Edward Glenn "Fireball" Roberts Jr. (January 20, 1929July 2, 1964) was an American stock car racer.

Background
Roberts was born in Tavares, Florida, and raised in Apopka, Florida, where he was interested in both auto racing and baseball.  He was a pitcher for the Zellwood Mud Hens, an American Legion baseball team, where he earned the nickname, "Fireball" because of his fastball.  He enlisted with the United States Army Air Corps in 1945, but was discharged after basic training because of his asthma.

Racing career

He attended the University of Florida and raced on dirt tracks on weekends.  In 1947, at the age of eighteen, he raced on the Daytona Beach Road Course at Daytona, for the first time.  He won a 150-mile race at Daytona Beach the following year.

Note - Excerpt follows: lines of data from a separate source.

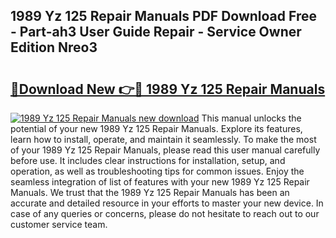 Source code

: ## 1989 Yz 125 Repair Manuals PDF Download Free - Part-ah3 User Guide Repair - Service Owner Edition Nreo3

# <h2><a href="http://bc82495.oget.top/?id=1989+Yz+125+Repair+Manuals">🔗Download New 👉🔴 1989 Yz 125 Repair Manuals</a></h2>

[![1989 Yz 125 Repair Manuals new download](https://i.imgur.com/5g1atiW.png)](http://bc82495.oget.top/?id=1989+Yz+125+Repair+Manuals)
This manual unlocks the potential of your new 1989 Yz 125 Repair Manuals. Explore its features, learn how to install, operate, and maintain it seamlessly. To make the most of your 1989 Yz 125 Repair Manuals, please read this user manual carefully before use. It includes clear instructions for installation, setup, and operation, as well as troubleshooting tips for common issues. Enjoy the seamless integration of list of features with your new 1989 Yz 125 Repair Manuals. We trust that the 1989 Yz 125 Repair Manuals has been an accurate and detailed resource in your efforts to master your new device. In case of any queries or concerns, please do not hesitate to reach out to our customer service team.
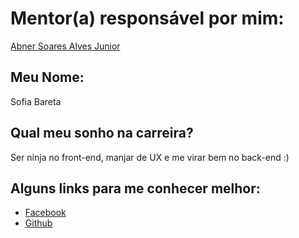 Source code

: # Mentor(a) responsável por mim:

[Abner Soares Alves Junior](/profiles/mentors/profiles/abner_alves.md)

## Meu Nome:

Sofia Bareta 

## Qual meu sonho na carreira?

Ser ninja no front-end, manjar de UX e me virar bem no back-end :)

## Alguns links para me conhecer melhor:

- [Facebook](https://www.facebook.com/sofibareta)
- [Github](https://github.com/sofiabareta)
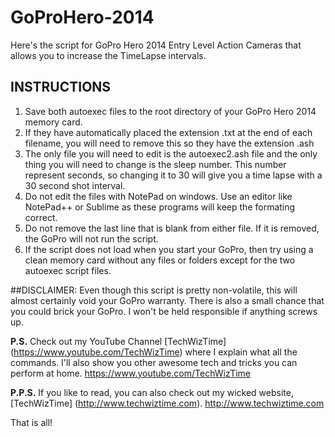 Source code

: # GoProHero-2014

Here's the script for GoPro Hero 2014 Entry Level Action Cameras that allows you to increase the TimeLapse intervals.

## INSTRUCTIONS

1. Save both autoexec files to the root directory of your GoPro Hero 2014 memory card.
2. If they have automatically placed the extension .txt at the end of each filename, you will need to remove this so they have the extension .ash
3. The only file you will need to edit is the autoexec2.ash file and the only thing you will need to change is the sleep number. This number represent seconds, so changing it to 30 will give you a time lapse with a 30 second shot interval.
4. Do not edit the files with NotePad on windows. Use an editor like NotePad++ or Sublime as these programs will keep the formating correct.
5. Do not remove the last line that is blank from either file. If it is removed, the GoPro will not run the script. 
6. If the script does not load when you start your GoPro, then try using a clean memory card without any files or folders except for the two autoexec script files.


##DISCLAIMER:
Even though this script is pretty non-volatile,  this will almost certainly void your GoPro warranty. There is also a small chance that you could brick your GoPro. I won't be held responsible if anything screws up.


**P.S.** Check out my YouTube Channel [TechWizTime] (https://www.youtube.com/TechWizTime) where I explain what all the commands. I'll also show you other awesome tech and tricks you can perform at home. https://www.youtube.com/TechWizTime

**P.P.S.** If you like to read, you can also check out my wicked website, [TechWizTime] (http://www.techwiztime.com). http://www.techwiztime.com

That is all!
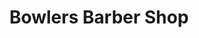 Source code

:---
title: "Bowlers Barber Shop"
url: /dublin/bowlers-barber-shop-baggot-street-lower/
shop: Friseur
--- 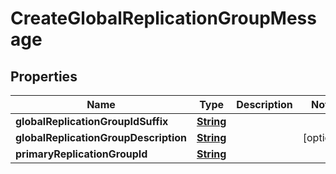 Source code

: 

# CreateGlobalReplicationGroupMessage


## Properties

| Name | Type | Description | Notes |
|------------ | ------------- | ------------- | -------------|
|**globalReplicationGroupIdSuffix** | [**String**](String.md) |  |  |
|**globalReplicationGroupDescription** | [**String**](String.md) |  |  [optional] |
|**primaryReplicationGroupId** | [**String**](String.md) |  |  |



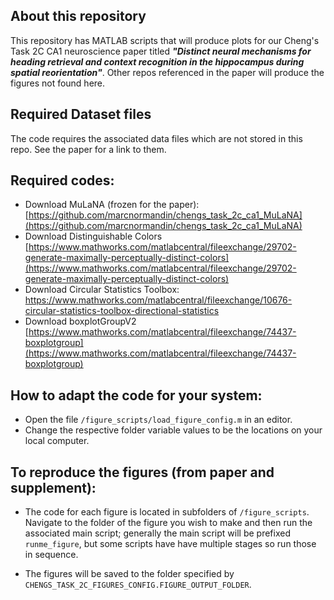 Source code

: ## About this repository

This repository has MATLAB scripts that will produce plots for our Cheng's Task 2C CA1 neuroscience paper titled ***"Distinct neural mechanisms for heading retrieval and context recognition in the hippocampus during spatial reorientation"***. Other repos referenced in the paper will produce the figures not found here.

## Required Dataset files

The code requires the associated data files which are not stored in this repo. See the paper for a link to them.

## Required codes:
* Download MuLaNA (frozen for the paper): [https://github.com/marcnormandin/chengs_task_2c_ca1_MuLaNA](https://github.com/marcnormandin/chengs_task_2c_ca1_MuLaNA)
* Download Distinguishable Colors [https://www.mathworks.com/matlabcentral/fileexchange/29702-generate-maximally-perceptually-distinct-colors](https://www.mathworks.com/matlabcentral/fileexchange/29702-generate-maximally-perceptually-distinct-colors)
* Download Circular Statistics Toolbox: https://www.mathworks.com/matlabcentral/fileexchange/10676-circular-statistics-toolbox-directional-statistics
* Download boxplotGroupV2 [https://www.mathworks.com/matlabcentral/fileexchange/74437-boxplotgroup](https://www.mathworks.com/matlabcentral/fileexchange/74437-boxplotgroup)

## How to adapt the code for your system:

* Open the file `/figure_scripts/load_figure_config.m` in an editor.
* Change the respective folder variable values to be the locations on your local computer.

## To reproduce the figures (from paper and supplement):

* The code for each figure is located in subfolders of `/figure_scripts`. Navigate to the folder of the figure you wish to make and then run the associated main script; generally the main script will be prefixed `runme_figure`, but some scripts have have multiple stages so run those in sequence.

* The figures will be saved to the folder specified by `CHENGS_TASK_2C_FIGURES_CONFIG.FIGURE_OUTPUT_FOLDER`.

Roberts also competed in local stock and modified races at Florida tracks such as Seminole Speedway.

"Fireball" Roberts continued to amass victories on the circuit, despite the changes in NASCAR, as it moved away from shorter dirt tracks to superspeedways in the 1950s and 1960s. In his 206 career NASCAR Grand National races, he won 33 times and had 32 poles.  He finished in the top-five 45 percent of the time, and in the top-ten 59 percent of the time. He won both the Daytona 500 and Firecracker 250 events in 1962, driving a black and gold 1962 Pontiac built by car builder legend, Smokey Yunick. He also designed Augusta International Raceway, where he would last win.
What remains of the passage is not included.